During my intern at the deep learning lab, LISA, at University of Montreal, I rapidly become more familiar with deep learning algorithms and the motivations behind those models. Under the supervision of Prof. Roland Memisevic and Prof. Yoshua Bengio, I learned the theory of Generative Stochastic Networks, and applied it onto gated autoencoder. I tried inference and sampling on gated autoencoders, which learns the relation of two images.

Manifold Learning

When I commenced my postgraduate study, I learnt more methods in pattern recognition and tried to improve them.  By applying manifold learning algorithms to the feature extraction step of hyperspectral image classification, my adviser Prof. Chen and me get some steps forward. These works include a Riemannian manifold learning based kNN classifier, a supervised LLE algorithm and a  Riemannian manifold learning revised Maximum Likelihood Estimator.  All these three proposed methods yield, although in varying degrees, improvements on the classification accuracy.

CUDA Parallel Computing

To accelerate the sophisticated algorithms in Pattern Recognition and its relating areas is another topic involved in my research when I was an undergraduate student. For example, I implemented Spectral Angle Mapping algorithm on NVidia GeForce 560 using CUDA. Compared with its sequeltial conterpart written in C, the total speed up is around 80 times. I also implemented and optimized a parallel edition of Simplex Volume Algorithm using CUDA, yielding a total speedup of more than 300 times to its CPU counterpart. To compare the acceleration efficiency between different parallel architectures, I built up a 4-node cluster by both Hadoop and MATLAB Distributed Computing Service with my partner Haicheng Qu. 

During my internship in Chinese Academy of Science, Ningbo Institute of Materials Technology and Engineering, I implemented a QR factorization algorithm independently (codeson GPU equipped supercomputers - Shuguang1000. It was quite a happy experience working with the research panel there led by Dr. Jun LI.  

Bachelor's Thesis: A CUDA accelerated version of PCA

In my graduation thesis of my bachelor's degree, I inspected on Principle Component Analysis and its application on hyperspectral image classification. I independently implemented PCA in C and its parallel counterpart in CUDA without using ready-made mathematical libraries. To my best honer  this work is evaluated as the university's excellent graduation thesis.
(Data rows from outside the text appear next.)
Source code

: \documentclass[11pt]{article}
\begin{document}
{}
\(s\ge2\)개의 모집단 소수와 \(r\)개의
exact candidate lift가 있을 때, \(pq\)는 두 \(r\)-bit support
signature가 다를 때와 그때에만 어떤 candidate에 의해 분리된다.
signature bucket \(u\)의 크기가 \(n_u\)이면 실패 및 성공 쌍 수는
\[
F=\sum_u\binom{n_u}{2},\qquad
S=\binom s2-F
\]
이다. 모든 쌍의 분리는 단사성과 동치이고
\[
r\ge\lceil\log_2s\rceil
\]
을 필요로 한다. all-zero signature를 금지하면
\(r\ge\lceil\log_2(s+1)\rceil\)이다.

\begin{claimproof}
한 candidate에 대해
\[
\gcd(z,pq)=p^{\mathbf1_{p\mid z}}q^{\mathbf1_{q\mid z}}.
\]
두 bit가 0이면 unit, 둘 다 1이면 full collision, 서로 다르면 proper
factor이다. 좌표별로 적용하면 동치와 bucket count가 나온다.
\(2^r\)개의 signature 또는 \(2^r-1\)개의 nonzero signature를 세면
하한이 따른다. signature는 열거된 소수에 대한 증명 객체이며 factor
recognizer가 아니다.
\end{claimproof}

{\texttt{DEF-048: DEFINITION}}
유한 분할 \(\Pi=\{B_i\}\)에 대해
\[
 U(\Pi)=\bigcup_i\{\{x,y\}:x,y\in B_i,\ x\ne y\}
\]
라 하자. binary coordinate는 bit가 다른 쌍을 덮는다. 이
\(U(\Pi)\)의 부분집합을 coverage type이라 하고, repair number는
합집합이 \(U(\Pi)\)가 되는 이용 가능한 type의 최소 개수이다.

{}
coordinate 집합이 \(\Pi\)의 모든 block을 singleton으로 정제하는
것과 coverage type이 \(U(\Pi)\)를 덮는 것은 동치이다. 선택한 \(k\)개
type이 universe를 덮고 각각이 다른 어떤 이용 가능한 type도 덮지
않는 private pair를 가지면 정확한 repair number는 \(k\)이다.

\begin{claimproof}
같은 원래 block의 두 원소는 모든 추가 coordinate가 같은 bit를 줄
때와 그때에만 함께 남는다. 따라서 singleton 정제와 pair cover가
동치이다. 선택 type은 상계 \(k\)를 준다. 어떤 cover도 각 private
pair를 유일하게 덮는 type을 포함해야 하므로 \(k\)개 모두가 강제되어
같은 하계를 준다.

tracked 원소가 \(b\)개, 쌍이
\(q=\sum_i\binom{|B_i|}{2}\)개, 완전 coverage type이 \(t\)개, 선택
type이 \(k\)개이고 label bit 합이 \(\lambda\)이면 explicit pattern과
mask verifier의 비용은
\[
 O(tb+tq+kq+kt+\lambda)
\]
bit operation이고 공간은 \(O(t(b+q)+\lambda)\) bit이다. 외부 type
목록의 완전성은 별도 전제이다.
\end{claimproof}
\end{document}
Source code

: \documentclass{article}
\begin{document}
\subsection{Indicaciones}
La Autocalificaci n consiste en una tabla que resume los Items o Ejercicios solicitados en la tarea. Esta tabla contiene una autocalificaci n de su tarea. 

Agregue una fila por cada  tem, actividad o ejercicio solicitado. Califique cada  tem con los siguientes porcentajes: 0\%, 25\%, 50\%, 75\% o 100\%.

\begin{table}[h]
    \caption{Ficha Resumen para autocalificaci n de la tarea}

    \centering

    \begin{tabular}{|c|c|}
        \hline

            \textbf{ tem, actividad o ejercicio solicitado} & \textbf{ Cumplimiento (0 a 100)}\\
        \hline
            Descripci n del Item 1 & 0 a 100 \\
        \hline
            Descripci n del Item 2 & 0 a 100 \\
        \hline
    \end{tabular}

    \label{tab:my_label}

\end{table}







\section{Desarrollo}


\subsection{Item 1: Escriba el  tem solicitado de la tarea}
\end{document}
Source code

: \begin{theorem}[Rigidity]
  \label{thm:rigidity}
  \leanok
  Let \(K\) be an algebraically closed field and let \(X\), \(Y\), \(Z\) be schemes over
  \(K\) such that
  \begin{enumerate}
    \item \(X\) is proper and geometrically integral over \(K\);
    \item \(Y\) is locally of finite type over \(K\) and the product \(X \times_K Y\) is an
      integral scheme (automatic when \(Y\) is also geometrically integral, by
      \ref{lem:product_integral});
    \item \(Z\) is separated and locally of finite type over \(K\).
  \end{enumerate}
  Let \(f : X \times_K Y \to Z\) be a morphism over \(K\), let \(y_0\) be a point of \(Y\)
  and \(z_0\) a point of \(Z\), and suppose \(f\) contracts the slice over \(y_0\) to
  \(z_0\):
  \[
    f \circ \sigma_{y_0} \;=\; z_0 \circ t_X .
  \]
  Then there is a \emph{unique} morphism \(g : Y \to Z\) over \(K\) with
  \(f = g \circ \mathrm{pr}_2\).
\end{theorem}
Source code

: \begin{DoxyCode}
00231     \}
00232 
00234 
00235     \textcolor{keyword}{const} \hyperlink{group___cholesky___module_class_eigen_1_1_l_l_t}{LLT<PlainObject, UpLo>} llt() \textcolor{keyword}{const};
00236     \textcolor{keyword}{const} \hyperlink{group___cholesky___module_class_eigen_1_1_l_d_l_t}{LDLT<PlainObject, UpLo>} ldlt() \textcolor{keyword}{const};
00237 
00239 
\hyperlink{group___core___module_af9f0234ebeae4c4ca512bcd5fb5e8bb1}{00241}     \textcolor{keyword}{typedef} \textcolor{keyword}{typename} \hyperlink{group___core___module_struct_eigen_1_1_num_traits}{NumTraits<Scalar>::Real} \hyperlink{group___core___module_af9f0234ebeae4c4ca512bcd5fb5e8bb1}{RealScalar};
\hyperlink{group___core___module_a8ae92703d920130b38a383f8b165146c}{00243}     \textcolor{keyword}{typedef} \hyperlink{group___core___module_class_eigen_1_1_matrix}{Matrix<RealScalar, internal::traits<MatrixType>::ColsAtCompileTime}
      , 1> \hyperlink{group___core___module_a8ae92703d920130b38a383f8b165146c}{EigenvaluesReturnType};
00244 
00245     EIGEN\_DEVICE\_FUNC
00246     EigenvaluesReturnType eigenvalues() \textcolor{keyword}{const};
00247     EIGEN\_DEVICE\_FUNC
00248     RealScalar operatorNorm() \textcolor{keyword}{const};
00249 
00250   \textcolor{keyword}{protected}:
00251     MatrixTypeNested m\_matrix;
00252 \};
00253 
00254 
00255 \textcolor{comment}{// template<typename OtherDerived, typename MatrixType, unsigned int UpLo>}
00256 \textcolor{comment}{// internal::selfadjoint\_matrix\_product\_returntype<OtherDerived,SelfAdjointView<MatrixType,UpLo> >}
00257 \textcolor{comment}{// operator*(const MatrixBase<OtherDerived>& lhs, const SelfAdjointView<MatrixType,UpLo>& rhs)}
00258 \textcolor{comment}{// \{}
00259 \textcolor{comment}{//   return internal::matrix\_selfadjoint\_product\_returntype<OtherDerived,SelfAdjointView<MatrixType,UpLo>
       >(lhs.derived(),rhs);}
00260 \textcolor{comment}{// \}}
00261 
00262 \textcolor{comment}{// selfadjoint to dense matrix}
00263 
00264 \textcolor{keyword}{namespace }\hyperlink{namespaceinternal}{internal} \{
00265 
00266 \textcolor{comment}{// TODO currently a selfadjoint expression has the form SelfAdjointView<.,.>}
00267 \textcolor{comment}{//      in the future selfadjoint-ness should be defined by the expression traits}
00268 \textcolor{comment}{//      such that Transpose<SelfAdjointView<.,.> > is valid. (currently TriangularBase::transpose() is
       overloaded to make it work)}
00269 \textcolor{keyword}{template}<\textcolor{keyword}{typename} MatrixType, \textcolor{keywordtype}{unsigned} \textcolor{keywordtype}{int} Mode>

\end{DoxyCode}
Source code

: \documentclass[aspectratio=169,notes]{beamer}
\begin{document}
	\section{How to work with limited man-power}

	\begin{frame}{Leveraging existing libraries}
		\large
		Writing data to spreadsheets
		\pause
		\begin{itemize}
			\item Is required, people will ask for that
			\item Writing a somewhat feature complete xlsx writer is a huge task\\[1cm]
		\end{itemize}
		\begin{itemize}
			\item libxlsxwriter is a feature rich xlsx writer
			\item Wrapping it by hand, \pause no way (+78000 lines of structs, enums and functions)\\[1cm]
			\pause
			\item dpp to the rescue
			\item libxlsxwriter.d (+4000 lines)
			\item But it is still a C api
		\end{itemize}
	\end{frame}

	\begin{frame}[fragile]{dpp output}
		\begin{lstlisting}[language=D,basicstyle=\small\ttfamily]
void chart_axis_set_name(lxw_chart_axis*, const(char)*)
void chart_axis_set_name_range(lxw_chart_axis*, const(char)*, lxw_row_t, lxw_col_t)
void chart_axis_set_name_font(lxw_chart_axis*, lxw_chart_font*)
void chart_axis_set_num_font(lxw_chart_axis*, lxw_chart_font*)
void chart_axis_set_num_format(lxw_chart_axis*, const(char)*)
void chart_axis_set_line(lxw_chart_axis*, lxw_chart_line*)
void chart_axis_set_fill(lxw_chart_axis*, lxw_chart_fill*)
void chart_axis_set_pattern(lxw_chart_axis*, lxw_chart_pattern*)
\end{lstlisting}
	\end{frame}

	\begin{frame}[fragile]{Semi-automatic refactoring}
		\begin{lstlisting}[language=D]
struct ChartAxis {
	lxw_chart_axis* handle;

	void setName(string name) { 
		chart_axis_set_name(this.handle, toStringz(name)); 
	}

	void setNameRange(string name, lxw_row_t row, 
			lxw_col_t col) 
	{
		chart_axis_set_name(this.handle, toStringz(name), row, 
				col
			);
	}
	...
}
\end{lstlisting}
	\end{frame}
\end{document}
Master's Thesis: Deep Learning based Hyperspectral Image Feature Extraction and Classification (In processing)

My master's thesis is proposed to focus on two parts. The first is of developing the interpretation of Autoencoder, which is considered more scientifical and statistical related; and the second part is about applying the model into hyperspectral classification, which includes more engineering works such as coding and tuning parameters. I will post the manuscript out on this site after I finish it.

Generally speaking, I like doing research and I think I am suited for it. When I was in secondary school, I was a winner of a series of academic Olympics competitions in Math and Physics. In my first year of university studying, I won a Freshman Foundation for research on heating radiators. All these achievements, regardless of their trivialness, have convinced and encouraged me to continue research in my twenties.